In general, the defects on transmission lines are primarily small targets that are difficult to observe. When the original image is preprocessed by the model, it is first scaled to a low-resolution sample of uniform size (640 × 640). At this time, the original small target can only occupy single-digit pixels. These defective targets provide limited information for the entire image, making it extremely challenging for the model to extract key features. Therefore, our model must enhance its capacity for feature representation. It is well known that the emergence of the attention mechanism has had a profound impact on object detection, allowing the model to dynamically focus on the key information in the image. However, there are issues to be addressed with popular channel attention and spatial attention mechanisms. On the one hand, the channel attention mechanism requires additional computational cost to calculate the attention weight of each channel, increasing the computational complexity and memory consumption of the model. Moreover, the performance of the channel attention mechanism largely depends on the quality of the initial feature representation. If the initial feature representation is inadequate, the channel attention mechanism may not effectively improve model performance. On the other hand, the spatial attention mechanism may lose the spatial information of the image, especially when the attention weights are focused primarily on localized regions. This could result in a decline in model performance when handling tasks with a spatial structure. Additionally, the spatial attention mechanism may become overly reliant on local information, thus ignoring important features in other locations in the image, leading to a lack of understanding of global relationships and affecting performance. In this paper, we introduce the efficient multi-scale attention module (EMA) [27] to avoid these problems. Moreover, our four-layer architecture EMA model effectively addresses the challenges associated with extracting key information from minimal targets and establishes a robust long- and short-term dependence relationship from a global perspective.
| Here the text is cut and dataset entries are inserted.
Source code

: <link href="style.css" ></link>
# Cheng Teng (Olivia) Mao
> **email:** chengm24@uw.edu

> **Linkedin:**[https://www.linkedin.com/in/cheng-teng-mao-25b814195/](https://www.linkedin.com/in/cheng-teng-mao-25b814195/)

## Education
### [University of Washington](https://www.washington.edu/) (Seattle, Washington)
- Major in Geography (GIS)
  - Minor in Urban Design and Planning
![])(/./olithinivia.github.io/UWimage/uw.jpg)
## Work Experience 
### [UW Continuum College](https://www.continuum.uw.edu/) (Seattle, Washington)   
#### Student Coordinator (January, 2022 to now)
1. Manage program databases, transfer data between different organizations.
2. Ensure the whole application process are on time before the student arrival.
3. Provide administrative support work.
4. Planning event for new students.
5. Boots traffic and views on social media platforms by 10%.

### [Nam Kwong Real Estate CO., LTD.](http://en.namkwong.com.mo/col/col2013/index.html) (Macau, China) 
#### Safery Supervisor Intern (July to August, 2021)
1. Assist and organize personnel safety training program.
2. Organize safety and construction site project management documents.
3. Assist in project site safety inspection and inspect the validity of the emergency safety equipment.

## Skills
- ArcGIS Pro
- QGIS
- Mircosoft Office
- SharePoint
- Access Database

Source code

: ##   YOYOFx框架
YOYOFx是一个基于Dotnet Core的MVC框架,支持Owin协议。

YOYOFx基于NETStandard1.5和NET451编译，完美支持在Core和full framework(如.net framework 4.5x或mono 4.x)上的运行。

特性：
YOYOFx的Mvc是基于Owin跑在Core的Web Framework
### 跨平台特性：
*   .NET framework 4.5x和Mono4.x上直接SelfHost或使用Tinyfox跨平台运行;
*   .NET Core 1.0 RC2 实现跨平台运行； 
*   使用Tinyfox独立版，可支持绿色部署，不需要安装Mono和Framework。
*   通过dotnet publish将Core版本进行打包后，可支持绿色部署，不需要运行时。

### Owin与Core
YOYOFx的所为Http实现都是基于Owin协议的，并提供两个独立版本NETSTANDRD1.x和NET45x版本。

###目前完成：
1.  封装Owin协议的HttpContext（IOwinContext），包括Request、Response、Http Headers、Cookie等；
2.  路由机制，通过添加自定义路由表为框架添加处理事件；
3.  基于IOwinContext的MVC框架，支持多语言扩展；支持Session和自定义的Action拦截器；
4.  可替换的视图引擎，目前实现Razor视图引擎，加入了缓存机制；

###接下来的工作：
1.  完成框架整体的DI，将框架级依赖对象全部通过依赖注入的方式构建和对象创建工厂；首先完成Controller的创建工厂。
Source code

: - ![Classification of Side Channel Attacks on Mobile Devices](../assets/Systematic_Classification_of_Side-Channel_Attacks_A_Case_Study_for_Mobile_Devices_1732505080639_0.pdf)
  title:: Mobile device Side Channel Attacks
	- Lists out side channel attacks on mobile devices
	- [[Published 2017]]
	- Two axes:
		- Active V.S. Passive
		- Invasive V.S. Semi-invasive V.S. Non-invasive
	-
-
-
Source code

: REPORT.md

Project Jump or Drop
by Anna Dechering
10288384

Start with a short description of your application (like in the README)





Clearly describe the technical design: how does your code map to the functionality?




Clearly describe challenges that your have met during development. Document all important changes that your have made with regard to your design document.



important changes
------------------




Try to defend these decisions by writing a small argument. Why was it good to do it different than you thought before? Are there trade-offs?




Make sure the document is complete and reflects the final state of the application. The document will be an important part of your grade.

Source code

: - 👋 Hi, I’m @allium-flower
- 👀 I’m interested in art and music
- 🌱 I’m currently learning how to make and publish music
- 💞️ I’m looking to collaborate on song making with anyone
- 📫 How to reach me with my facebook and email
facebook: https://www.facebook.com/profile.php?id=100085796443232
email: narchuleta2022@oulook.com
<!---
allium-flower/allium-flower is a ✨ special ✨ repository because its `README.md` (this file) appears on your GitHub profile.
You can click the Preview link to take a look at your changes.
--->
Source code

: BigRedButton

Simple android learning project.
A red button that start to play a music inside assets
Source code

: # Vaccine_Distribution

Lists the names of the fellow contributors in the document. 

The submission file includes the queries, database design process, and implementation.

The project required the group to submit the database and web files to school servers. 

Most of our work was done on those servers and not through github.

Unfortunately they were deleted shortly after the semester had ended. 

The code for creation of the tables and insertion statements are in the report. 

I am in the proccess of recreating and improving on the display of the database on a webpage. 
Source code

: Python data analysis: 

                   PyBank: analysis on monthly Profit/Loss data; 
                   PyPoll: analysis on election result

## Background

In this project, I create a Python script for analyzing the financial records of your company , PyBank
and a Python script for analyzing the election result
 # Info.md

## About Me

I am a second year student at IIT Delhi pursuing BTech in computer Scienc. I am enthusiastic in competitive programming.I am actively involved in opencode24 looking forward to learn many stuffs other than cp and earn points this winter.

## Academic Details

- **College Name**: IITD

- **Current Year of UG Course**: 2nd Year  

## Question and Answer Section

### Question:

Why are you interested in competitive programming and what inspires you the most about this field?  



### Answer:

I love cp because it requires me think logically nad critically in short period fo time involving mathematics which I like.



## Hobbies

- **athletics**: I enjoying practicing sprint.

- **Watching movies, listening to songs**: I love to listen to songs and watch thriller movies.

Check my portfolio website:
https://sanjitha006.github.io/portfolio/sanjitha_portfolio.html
As shown in Figure 5, above all, feature grouping is one of EMA’s special features. For any feature map, we set it as

X \in R^{c \times h \times w}

. After being input, X will be divided into g sub-features along the cross-channel direction. Each sub-feature is denoted by

X = [X_{0}, X_{i}, \dots, X_{g - 1}]

, where

X_{i} \in R^{c / / g \times h \times w}

. In this way, the feature extraction of each sub-feature

X_{i}

will be represented by the learned weights for the key information. Next, we analyze the network structure of the EMA. The EMA draws inspiration from the Coordinate Attention (CA) [28] and non-deep networks and is specifically designed to incorporate three parallel sub-structure groups. This allows for the dynamic assignment of weights to the grouped feature maps. Two of the parallel groups undergo a 1 × 1 convolution following a 1D global average pooling operation along the two respective directions, which we will refer to as the 1 × 1 branch. The third grouping directly undergoes a 3 × 3 convolution, referred to as the 3 × 3 branch. The 1D global average pooling mentioned above is defined as follows:

z_{c}^{H}

for directions along the horizontal dimension and

z_{c}^{W}

for directions along the vertical dimension.

z_{c}^{H} (H) = \frac{1}{W} \sum_{0 \leq i \leq W} x_{c} (H, i)

(1)

z_{c}^{W} (W) = \frac{1}{H} \sum_{0 \leq j \leq H} x_{c} (j, W)

(2)

After reshaping the input tensor to the batch dimension (

c / / g \times h \times w

), the features entering the 1 × 1 branch are combined through concatenation, thus avoiding any reduction in dimensionality at the channel level. The resulting output then undergoes activation through the sigmoid function along both directions. These two parallel paths are then combined through multiplication to achieve the initial cross-channel interaction of features. In the 3 × 3 branch, the 3 × 3 convolution operation is used to preserve local key information within the channel and expand the feature space. Finally, three different groups of branch structures will perform the overall cross-space feature information fusion. Specifically, the global spatial information is encoded by the 2D global average pooling operation in one output of the 1 × 1 branch and matrix multiplied with the output of the 3 × 3 branch to form the first spatial attention, which is denoted as

R_{1}^{c / / g \times 1 \times 1} \times R_{3}^{c / / g \times h \times w}

, where

R_{1}

is the output of the 1 × 1 branch and

R_{3}

is the output of the 3 × 3 branch. The 2D global average pooling is defined as follows.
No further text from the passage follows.